Mas sabe o que mudou? O combate. Como fica bem óbvio no texto do musical, agora não se sofre mais calado. Agora há luta. Agora há regras, há leis, os racistas não vão fazer o que querem e ficar por isso. As pessoas pretas vão exigir o seu lugar de direito e o respeito de todos. Já está mais do que na hora, né?
Mas estou me adiantando para o final da peça. Vamos voltar ao começo.
Quem foi Benjamin de Oliveira?
Benjamin de Oliveira foi o primeiro palhaço negro do Brasil, em uma época em que pessoas pretas não eram aceitas ou bem-recebidas no mundo do entretenimento (e no mundo como um todo, sejamos sinceros). Além disso, ele foi o idealizador e criador do primeiro circo-teatro. Mas por que, então, não conhecemos a história dele?
Por que vocês acham?
Como os atores dizem no início do musical idealizado por Isaac Belfort, a história do circo foi embranquecida, assim como todas as histórias que aprendemos.
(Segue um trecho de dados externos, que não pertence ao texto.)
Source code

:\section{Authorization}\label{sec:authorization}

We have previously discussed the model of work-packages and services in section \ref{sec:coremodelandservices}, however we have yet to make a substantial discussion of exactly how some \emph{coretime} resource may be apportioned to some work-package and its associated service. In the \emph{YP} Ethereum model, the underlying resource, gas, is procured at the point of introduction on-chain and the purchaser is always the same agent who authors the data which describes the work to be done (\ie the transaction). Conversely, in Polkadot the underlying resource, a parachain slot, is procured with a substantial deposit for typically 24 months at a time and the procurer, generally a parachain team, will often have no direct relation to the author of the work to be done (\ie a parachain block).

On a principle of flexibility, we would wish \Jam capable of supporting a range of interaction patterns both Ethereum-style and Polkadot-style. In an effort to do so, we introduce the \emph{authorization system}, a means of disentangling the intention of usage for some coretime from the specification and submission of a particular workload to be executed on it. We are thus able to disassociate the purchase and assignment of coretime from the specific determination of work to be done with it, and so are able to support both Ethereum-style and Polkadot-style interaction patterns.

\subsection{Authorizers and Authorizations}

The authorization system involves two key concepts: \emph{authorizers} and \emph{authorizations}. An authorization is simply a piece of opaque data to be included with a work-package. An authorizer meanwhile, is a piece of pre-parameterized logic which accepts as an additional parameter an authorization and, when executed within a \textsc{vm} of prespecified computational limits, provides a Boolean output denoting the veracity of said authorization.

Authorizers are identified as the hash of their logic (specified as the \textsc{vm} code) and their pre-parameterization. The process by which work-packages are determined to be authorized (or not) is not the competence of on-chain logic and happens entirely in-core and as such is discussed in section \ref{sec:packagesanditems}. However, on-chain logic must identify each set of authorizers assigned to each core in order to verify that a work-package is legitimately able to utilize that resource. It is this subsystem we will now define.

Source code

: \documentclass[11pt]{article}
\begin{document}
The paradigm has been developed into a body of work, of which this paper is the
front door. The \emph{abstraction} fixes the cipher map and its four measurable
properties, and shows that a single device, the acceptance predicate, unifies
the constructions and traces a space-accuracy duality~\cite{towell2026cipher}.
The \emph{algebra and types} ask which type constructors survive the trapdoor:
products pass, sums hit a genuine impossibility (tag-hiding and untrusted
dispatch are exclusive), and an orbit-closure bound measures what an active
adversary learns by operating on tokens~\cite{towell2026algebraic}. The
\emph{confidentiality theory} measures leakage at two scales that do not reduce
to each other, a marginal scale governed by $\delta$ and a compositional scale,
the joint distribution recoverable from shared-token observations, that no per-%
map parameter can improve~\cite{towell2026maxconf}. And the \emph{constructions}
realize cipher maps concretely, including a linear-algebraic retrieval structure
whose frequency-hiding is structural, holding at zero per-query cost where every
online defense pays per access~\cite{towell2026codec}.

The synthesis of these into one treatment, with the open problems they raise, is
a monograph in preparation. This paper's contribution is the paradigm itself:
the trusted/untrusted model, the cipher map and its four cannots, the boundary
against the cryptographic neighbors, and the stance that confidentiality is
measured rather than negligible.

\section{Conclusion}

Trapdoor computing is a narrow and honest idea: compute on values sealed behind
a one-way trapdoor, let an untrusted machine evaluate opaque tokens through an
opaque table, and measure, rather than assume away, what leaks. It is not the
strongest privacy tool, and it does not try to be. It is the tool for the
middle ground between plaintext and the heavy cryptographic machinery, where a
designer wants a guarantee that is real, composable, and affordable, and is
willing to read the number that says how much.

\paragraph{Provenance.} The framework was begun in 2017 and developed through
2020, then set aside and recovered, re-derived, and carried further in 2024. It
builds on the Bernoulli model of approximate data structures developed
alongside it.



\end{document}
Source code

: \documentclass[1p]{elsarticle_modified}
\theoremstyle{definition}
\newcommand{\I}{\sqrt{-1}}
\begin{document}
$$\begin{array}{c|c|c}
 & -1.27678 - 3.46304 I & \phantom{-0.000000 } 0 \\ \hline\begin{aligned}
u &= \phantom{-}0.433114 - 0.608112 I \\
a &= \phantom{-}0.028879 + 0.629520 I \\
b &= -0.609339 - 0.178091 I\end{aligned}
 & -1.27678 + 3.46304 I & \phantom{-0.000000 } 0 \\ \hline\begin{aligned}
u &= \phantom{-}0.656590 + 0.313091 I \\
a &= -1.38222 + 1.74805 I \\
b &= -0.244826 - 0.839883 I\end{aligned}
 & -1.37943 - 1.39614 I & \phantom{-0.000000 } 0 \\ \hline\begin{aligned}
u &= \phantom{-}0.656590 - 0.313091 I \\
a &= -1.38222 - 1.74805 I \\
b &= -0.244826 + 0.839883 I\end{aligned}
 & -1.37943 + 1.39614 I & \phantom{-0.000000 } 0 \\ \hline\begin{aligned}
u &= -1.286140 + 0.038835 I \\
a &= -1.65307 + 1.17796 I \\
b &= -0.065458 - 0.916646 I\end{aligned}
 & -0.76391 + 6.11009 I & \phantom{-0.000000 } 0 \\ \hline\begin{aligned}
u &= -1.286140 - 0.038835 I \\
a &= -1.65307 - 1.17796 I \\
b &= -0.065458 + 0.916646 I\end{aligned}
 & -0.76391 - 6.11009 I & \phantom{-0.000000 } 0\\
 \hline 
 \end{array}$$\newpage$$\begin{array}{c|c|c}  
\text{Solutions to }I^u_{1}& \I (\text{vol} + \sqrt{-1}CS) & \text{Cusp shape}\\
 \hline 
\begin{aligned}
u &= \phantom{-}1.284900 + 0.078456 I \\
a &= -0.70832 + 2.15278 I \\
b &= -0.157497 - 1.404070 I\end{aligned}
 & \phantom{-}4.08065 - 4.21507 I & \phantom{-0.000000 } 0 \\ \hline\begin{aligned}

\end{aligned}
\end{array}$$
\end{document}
A peça vem, portanto, para contar a história verdadeira e colocar luz em cima de quem deveria, desde sempre, ter ganhado os louros de sua invenção. Em um espetáculo intenso, sensível e moderno, o público aprende sobre quem foi Benjamin e, também, a valorizar os artistas negros atuais e da nossa história. Mostrando, assim, pra quem tinha dúvidas, quanta gente preta de talento existe e sempre existiu. Só falta, como disse Viola Davis, oportunidade.
O espetáculo
No palco, cinco atores. Eles se revezam para interpretar Benjamin, uma sacada ótima. Uma sacada que faz todo mundo querer se colocar no lugar daquele personagem. Uma sacada que faz qualquer um não conseguir não se colocar no lugar daquele personagem. E sentir todas as dores que ele sentiu. Para pessoas brancas, como a jornalista que vos fala, que nunca vão saber o que é sofrer o racismo na pele, é um toque certeiro pra empatia. Mesmo que forçada, aos que até hoje tentam ignorar esse mal da nossa sociedade. É necessário.
Outra sacada ótima foram os toques de modernidade ao longo de todo o roteiro, muito bem escrito. Colocar personagens da época de Benjamin agindo como os jovens tiktokeiros e twitteiros de hoje foi primordial pra facilitar a identificação. Mesmo para quem não conseguiria fazer a paridade entre a época outrora e os tempos atuais, o roteiro faz questão de não deixar dúvidas. E fica impossível não reconhecer algumas das personagens mostradas no palco. O espectador vai, na hora, conseguir lembrar de alguém que já conheceu ou viu passar pela internet. Ou vai pensar em si mesmo. E é aí que mora a chave do sucesso da peça: porque o reconhecimento traz a mudança (ou assim se espera).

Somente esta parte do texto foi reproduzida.